_INSTRUCTIONS TO FOLLOW_:
Below are records; how many of their lines contain "speaker"? Give the number and no other words.

Dataset records:
——————
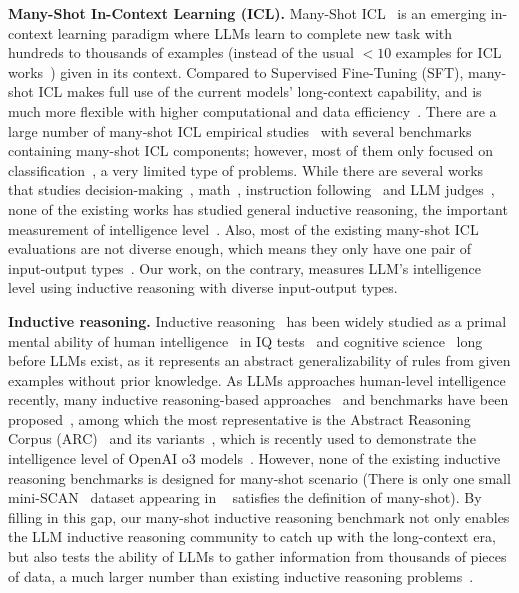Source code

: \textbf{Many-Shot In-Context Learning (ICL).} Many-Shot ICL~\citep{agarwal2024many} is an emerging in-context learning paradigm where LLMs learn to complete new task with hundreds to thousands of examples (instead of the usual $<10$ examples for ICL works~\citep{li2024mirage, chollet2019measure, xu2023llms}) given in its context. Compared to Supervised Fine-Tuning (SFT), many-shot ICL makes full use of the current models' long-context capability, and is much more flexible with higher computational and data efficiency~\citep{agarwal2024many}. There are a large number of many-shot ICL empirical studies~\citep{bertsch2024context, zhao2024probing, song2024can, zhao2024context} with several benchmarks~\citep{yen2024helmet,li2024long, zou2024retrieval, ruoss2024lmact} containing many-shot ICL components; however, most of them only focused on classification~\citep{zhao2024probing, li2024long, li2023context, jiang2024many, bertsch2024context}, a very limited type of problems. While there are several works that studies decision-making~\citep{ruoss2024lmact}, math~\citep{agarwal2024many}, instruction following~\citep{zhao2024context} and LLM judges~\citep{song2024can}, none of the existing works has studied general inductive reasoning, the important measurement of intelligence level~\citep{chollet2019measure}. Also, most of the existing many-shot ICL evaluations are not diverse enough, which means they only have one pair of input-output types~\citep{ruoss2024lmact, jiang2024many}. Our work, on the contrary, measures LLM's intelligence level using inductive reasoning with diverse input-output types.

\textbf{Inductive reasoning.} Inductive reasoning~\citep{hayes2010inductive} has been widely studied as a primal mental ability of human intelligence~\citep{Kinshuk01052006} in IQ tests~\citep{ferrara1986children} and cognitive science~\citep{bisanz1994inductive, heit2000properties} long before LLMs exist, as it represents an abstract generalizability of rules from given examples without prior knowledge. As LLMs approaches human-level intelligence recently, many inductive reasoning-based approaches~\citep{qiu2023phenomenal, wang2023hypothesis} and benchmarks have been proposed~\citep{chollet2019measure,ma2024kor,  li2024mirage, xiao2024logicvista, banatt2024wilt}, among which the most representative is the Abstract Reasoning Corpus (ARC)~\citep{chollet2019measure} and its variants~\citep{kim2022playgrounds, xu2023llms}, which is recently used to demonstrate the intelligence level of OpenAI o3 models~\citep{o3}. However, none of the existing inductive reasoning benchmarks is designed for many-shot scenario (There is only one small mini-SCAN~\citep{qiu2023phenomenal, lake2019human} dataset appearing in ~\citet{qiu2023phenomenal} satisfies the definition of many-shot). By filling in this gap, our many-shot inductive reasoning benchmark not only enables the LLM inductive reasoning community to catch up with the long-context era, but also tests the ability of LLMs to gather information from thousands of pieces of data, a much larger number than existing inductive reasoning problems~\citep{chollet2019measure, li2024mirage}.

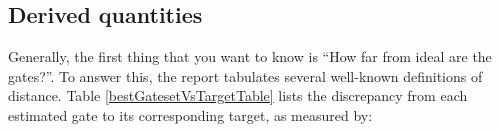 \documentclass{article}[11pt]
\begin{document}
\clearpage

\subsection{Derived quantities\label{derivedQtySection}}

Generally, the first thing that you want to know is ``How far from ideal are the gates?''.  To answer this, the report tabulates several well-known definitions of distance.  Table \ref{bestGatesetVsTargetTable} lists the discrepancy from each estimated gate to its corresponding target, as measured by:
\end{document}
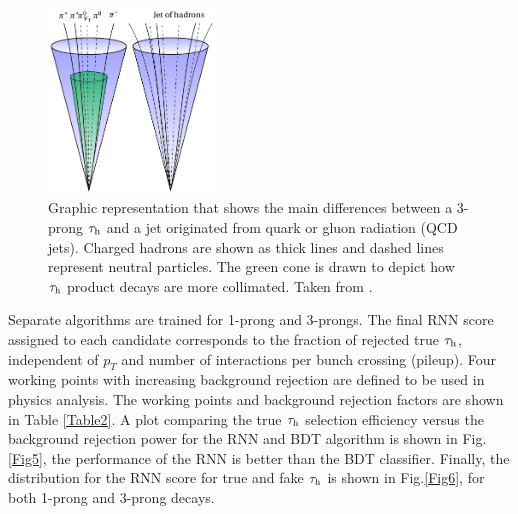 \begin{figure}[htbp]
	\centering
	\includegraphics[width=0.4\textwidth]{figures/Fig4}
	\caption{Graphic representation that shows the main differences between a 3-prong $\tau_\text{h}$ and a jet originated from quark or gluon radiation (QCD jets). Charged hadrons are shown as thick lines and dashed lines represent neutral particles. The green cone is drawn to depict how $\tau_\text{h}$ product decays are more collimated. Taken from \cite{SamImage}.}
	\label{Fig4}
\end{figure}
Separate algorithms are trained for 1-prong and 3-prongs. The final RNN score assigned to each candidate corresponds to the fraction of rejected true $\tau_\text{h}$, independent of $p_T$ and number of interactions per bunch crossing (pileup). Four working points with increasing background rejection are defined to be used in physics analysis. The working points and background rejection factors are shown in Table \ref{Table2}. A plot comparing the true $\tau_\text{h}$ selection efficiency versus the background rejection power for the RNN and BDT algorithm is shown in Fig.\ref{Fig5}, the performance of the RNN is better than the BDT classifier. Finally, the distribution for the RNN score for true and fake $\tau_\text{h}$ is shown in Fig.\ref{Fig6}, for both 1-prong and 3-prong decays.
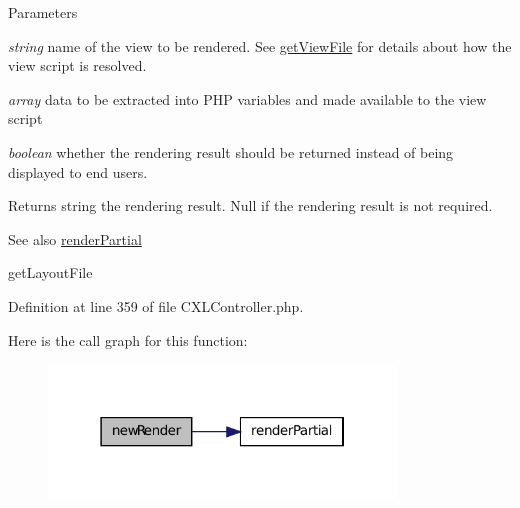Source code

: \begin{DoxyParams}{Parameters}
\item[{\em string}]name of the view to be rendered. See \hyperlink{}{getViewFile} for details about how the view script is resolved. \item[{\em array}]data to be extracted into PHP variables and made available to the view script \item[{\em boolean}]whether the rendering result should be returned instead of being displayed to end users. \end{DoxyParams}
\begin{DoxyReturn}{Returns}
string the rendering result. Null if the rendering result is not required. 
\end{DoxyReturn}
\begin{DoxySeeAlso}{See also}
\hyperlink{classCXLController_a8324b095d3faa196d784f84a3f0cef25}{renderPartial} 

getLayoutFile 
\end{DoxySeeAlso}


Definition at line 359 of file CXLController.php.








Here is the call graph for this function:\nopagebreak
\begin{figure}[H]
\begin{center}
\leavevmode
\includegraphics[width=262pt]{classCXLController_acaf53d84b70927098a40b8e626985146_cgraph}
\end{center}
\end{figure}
——————
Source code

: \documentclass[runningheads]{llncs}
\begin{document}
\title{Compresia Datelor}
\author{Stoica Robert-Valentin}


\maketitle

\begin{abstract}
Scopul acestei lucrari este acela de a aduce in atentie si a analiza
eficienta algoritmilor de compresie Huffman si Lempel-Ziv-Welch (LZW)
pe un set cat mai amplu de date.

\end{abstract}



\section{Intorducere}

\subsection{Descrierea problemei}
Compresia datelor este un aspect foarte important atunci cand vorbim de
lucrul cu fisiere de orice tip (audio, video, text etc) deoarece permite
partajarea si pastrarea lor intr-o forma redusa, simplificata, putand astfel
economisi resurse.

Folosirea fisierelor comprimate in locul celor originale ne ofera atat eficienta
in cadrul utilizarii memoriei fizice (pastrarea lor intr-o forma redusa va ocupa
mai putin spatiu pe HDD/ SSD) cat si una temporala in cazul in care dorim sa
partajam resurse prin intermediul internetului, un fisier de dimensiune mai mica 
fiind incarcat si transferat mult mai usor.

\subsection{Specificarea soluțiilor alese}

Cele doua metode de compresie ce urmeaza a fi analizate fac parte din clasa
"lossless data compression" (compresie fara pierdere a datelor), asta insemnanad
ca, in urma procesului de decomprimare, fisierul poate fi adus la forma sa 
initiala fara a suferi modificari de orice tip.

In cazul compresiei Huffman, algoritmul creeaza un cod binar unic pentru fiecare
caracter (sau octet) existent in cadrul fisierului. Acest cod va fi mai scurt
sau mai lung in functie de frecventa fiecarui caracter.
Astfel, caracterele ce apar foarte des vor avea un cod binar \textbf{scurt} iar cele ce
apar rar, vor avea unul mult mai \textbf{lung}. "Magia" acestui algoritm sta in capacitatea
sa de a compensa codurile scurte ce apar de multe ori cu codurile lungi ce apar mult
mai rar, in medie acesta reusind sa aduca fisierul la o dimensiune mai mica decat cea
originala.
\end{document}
——————
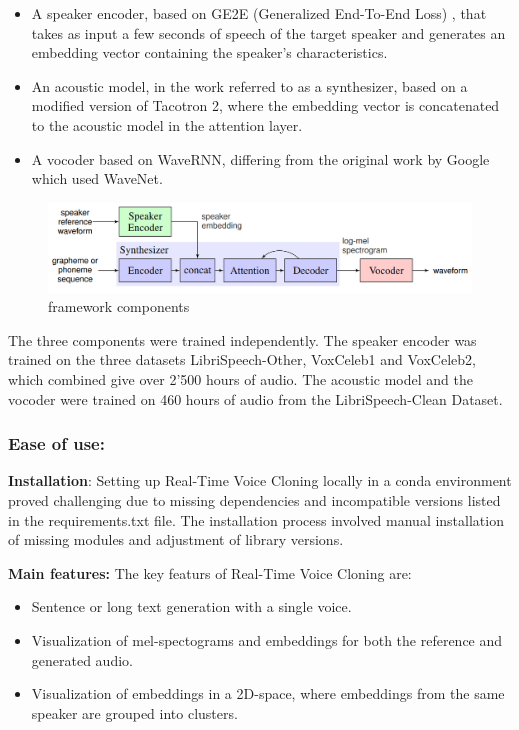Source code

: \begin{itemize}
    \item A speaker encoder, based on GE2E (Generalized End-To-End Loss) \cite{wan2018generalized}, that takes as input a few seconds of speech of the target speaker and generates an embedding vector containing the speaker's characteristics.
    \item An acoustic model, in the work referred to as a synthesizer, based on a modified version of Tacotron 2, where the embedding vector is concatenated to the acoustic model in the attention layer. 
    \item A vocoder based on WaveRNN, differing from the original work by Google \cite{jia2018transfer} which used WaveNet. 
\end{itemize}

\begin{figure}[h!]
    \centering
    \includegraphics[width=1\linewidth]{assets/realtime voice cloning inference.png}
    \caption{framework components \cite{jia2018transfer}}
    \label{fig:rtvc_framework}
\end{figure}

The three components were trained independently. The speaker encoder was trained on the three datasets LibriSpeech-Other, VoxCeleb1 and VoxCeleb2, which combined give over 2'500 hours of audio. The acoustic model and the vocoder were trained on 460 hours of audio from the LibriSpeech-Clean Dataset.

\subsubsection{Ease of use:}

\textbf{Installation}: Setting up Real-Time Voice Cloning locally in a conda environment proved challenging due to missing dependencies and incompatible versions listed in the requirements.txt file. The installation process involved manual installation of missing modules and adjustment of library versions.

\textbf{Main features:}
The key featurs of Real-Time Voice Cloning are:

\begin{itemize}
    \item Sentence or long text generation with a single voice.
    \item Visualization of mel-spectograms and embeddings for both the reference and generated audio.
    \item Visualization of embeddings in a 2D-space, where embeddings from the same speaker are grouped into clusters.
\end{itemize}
——————
_REPLY TO THE EXERCISE_:
3